Similar major element compositions and unusually low concentrations of compatible elements (e.g., 0.45­4.6 ppm Ba) in early-erupted melt inclusions, matrix glasses and bulk pumice suggest eutectoid fractional crystallization. On the other hand, late-erupted sanidine phenocrysts have rims rich in Ba, and late-erupted quartz phenocrysts have CO₂-rich melt inclusions nearest to crystal rims. Both features are the reverse of in situ crystallization differentiation, and they might be explained by magma mixing or crystal sinking. Log (Ba/Rb) correlates linearly with log (Sr/Rb) in melt inclusions, and this is inconsistent with magma mixing. Melt inclusion gas-saturation pressure increases with CO₂ from phenocryst core to rim and suggests crystal sinking. Some inclusions of magnetite in late-erupted quartz are similar to early-erupted magnetite phenocrysts, and this too is consistent with crystal sinking.
We argue that some large phenocrysts of late-erupted quartz and sanidine continued to crystallize as they sank several kilometers through progressively less differentiated melts.

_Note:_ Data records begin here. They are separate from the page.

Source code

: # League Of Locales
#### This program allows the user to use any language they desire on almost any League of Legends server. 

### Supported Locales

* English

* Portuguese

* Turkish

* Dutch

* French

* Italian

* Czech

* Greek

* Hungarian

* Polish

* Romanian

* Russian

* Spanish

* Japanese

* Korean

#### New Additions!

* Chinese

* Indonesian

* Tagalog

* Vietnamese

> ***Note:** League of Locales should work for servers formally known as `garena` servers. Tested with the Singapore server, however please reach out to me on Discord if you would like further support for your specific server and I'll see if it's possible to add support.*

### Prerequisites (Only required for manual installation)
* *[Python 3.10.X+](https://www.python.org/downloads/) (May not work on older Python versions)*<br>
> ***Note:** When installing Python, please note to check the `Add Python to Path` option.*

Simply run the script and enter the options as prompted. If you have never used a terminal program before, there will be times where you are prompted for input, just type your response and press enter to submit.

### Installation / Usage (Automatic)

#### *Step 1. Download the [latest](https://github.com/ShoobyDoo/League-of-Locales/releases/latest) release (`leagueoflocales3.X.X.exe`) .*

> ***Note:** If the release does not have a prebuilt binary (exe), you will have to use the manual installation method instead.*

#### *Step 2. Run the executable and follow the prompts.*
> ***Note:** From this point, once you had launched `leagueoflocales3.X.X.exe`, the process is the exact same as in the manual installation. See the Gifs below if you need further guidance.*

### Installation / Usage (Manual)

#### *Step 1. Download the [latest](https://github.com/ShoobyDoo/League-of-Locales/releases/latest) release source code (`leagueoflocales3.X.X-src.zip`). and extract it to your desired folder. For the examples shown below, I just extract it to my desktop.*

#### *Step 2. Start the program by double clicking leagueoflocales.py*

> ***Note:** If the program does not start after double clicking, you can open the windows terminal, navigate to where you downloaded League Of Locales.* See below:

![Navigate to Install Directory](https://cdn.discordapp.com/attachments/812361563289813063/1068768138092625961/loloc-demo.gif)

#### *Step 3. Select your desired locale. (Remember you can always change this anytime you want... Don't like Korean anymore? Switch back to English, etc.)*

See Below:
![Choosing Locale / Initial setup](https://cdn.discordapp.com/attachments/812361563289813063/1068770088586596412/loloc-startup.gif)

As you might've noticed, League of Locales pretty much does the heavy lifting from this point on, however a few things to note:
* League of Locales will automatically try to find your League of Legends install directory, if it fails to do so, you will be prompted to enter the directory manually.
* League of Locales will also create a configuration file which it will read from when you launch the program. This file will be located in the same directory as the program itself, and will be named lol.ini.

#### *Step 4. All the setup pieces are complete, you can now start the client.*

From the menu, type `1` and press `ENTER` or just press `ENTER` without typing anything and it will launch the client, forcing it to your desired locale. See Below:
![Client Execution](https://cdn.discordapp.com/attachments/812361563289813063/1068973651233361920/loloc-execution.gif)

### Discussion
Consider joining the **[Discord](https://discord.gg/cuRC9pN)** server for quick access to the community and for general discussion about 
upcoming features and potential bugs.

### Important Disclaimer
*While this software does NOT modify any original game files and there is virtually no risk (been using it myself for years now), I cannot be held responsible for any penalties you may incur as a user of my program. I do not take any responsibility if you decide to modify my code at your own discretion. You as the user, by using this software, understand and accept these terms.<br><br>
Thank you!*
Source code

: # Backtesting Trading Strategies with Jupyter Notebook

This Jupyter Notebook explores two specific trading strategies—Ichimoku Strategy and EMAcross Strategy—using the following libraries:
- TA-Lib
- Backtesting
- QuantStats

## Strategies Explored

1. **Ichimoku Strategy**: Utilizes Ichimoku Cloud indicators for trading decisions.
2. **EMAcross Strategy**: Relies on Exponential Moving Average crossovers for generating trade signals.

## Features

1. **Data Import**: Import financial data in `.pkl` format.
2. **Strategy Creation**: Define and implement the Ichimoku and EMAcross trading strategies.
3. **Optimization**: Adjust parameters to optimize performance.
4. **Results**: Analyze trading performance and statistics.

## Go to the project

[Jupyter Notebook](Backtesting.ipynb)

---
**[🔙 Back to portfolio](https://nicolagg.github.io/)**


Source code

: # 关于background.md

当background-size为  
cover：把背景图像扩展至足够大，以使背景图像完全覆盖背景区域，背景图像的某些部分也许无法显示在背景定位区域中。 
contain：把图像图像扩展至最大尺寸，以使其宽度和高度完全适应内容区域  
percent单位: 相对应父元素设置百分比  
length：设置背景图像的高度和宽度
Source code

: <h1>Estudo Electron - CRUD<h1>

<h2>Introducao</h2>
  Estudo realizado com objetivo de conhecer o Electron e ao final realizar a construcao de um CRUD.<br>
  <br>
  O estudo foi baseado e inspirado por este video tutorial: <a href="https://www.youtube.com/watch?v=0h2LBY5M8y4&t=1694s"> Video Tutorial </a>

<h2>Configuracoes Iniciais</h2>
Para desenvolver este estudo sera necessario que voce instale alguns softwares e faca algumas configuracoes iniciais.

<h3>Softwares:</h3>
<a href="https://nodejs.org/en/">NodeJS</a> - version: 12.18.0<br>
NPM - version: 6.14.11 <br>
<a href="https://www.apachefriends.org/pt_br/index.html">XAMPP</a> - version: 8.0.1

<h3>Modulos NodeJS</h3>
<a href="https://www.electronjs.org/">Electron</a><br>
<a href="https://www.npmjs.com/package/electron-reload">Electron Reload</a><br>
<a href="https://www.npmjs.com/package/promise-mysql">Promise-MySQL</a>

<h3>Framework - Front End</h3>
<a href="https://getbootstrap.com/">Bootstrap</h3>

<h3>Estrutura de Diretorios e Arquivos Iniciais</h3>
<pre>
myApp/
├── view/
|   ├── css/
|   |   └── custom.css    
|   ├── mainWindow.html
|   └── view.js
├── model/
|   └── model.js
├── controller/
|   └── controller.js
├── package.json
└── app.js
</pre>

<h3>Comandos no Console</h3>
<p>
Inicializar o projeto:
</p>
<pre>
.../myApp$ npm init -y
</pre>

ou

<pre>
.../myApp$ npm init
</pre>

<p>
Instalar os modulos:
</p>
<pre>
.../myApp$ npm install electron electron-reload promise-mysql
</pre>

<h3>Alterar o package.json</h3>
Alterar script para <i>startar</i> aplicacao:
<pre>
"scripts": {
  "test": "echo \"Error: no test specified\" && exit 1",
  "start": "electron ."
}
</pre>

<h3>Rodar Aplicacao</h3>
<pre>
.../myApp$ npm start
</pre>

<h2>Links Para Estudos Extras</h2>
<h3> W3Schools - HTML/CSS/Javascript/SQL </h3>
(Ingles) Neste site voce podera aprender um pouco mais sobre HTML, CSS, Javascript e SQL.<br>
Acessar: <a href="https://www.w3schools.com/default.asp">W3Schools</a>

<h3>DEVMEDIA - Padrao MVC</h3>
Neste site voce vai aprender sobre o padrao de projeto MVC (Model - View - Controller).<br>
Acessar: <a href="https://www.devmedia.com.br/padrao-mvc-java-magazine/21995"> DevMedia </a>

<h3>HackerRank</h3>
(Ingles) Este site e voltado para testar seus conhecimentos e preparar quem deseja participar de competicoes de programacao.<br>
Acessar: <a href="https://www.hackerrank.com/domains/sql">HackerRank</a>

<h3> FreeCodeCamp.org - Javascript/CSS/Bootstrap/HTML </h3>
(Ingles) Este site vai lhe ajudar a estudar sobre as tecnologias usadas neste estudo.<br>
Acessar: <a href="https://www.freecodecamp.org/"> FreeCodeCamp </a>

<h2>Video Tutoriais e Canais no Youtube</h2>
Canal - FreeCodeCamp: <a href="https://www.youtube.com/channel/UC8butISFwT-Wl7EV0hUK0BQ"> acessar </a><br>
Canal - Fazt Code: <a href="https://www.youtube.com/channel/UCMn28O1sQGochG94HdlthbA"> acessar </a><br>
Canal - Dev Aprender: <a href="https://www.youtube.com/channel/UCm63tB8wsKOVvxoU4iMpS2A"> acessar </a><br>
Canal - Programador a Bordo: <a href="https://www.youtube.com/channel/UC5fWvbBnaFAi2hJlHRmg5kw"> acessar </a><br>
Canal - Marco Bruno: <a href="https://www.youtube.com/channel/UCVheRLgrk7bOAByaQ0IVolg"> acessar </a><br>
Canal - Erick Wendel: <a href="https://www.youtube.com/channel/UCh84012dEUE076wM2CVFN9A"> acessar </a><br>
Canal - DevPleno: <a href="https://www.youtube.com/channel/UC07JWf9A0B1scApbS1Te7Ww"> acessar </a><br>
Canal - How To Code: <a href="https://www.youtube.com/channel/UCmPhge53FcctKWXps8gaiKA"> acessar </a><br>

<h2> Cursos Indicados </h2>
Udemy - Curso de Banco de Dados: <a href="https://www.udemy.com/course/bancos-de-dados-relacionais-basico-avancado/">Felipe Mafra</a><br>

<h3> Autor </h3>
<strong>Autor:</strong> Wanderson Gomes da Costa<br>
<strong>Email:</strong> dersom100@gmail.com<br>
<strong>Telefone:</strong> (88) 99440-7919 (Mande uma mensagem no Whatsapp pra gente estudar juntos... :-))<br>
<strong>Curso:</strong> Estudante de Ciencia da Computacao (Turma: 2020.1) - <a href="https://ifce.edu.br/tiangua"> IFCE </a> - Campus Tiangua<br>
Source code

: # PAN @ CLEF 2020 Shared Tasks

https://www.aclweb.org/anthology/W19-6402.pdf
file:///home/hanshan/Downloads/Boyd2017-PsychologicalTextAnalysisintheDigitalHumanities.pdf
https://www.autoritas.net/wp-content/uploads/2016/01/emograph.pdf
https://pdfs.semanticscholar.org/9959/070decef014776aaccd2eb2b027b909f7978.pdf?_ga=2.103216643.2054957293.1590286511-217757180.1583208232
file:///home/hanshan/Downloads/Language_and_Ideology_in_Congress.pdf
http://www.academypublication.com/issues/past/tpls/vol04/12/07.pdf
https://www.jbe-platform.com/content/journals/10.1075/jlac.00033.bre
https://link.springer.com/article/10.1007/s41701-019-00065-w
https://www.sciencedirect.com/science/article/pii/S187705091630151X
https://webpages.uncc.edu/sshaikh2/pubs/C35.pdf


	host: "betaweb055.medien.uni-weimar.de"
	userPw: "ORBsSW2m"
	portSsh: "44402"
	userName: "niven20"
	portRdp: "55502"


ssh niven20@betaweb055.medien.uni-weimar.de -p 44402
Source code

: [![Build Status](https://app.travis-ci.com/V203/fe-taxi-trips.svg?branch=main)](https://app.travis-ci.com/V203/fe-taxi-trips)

Probable diffusive modification of Sr in sanidine phenocrysts and the duration of crystal sinking are consistent with an evolutionary interval of some 100,000 years or more. Crystal sinking enhanced the degree of differentiation of the early-erupted magma and points to the importance of H₂O (to diminish viscosity and enhance the rate of crystal sinking) in the evolution of silicic magmas.